>>>>> On Wed, 09 Apr 2003 01:53:21 +0300, Harri Haataja ("Harri") writes:
Harri> Christopher C. Stacy wrote:
>>>>>>> On 03 Apr 2003 09:08:33 +0200, Ketil Malde ("Ketil") writes:
Ketil> More specific question: how is security achieved, when
>> everything's open, and communciation is done through
>> unrestricted, shared objects? The reasons given doesn't sound
>> very convincing, looking from a malicious user perspective.
>>
>> It's a single-user system and there is no protecting the user from
>> himself, if he decides to be self-malicious.
Harri> System protections[1] aren't there for users.
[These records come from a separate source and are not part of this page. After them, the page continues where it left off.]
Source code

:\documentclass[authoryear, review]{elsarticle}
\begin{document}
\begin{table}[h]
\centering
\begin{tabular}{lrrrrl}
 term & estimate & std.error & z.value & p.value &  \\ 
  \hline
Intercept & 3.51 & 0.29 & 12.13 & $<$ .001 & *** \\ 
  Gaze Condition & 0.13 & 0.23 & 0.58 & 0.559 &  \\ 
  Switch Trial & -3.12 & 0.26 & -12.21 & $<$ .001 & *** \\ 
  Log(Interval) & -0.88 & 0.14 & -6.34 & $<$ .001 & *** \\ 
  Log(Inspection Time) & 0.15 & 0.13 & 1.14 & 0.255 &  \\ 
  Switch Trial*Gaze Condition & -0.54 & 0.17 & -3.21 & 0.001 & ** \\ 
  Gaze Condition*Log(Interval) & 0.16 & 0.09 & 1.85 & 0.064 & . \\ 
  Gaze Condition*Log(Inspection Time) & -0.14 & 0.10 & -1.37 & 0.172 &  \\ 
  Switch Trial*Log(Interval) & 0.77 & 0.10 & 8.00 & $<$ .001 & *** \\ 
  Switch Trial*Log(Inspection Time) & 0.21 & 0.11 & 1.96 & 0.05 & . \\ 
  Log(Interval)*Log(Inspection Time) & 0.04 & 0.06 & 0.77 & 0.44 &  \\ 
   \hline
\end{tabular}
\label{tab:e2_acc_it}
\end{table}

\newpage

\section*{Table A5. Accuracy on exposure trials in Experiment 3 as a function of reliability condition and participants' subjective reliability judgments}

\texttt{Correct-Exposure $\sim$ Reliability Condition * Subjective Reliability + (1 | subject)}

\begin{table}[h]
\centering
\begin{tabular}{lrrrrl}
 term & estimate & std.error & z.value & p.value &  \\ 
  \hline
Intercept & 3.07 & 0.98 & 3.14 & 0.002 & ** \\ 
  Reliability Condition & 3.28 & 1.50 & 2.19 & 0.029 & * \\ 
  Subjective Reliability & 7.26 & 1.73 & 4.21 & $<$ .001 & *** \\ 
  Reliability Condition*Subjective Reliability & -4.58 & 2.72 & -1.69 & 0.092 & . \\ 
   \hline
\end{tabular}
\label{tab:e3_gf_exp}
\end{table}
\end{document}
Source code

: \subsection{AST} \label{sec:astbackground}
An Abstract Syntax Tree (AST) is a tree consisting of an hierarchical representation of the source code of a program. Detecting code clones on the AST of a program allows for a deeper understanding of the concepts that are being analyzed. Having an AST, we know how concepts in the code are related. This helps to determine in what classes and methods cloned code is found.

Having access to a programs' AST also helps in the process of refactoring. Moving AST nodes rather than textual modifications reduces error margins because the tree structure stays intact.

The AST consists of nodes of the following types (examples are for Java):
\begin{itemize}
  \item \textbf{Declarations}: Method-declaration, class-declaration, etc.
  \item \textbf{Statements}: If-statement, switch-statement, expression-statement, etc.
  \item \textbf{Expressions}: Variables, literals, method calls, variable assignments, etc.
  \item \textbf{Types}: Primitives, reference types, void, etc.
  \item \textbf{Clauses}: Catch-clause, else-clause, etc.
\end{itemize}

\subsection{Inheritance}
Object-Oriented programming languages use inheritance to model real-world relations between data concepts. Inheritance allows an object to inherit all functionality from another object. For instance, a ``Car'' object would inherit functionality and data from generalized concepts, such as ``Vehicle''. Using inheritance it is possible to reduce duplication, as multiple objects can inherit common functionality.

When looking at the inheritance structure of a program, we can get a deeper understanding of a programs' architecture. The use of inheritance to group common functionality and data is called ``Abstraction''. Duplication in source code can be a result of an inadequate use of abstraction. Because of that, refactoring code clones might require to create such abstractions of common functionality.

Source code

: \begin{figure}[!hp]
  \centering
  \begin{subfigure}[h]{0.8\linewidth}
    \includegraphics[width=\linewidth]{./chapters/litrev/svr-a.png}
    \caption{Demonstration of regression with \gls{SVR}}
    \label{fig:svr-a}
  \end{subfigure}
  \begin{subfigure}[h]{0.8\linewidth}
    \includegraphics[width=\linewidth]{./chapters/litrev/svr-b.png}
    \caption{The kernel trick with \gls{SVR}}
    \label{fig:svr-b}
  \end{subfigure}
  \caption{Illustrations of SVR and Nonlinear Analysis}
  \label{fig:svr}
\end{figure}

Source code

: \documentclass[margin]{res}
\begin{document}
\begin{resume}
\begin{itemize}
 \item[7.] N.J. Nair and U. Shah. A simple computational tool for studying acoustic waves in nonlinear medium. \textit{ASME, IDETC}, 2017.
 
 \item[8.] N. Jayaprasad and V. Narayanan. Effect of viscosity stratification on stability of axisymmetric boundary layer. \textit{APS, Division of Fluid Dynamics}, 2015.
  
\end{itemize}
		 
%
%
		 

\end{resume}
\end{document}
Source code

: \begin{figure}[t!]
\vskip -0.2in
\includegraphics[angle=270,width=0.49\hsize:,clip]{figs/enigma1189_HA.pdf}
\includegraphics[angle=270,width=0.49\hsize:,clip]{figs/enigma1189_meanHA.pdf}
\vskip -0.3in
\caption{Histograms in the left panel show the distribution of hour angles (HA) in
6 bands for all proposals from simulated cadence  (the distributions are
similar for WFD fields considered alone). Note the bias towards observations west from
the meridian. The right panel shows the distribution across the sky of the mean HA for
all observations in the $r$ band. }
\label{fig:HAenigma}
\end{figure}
They are there to protect
Harri> various resources from *programs*. Users may or may not be somewhere
Harri> behind some program that happened to call a chain of dozen others, but
Harri> that has nothing to do with things. Neither has this hypothetical
Harri> creature's intentions. It's all about programs for any system.
You are the one who began the conversation with the phrase
"malicous user", so naturally I addressed your specific concern.
Now you're saying that the problem is not "users" at all.
Can you please give a specific example of what you're afraid of?
The Lisp Machine, rather surprisingly to people who are unfamiliar
with it, did not in reality experience the kinds of problems that
I think you are worrying about. My personal experience with the
design of secure computing systems goes back 24 years, but I would
like you to elaborate, since you are so insistent that there must
be a terrible problem here. Perhaps we can walk through some examples
to show why the this was, in practice, not a problem on the LispM.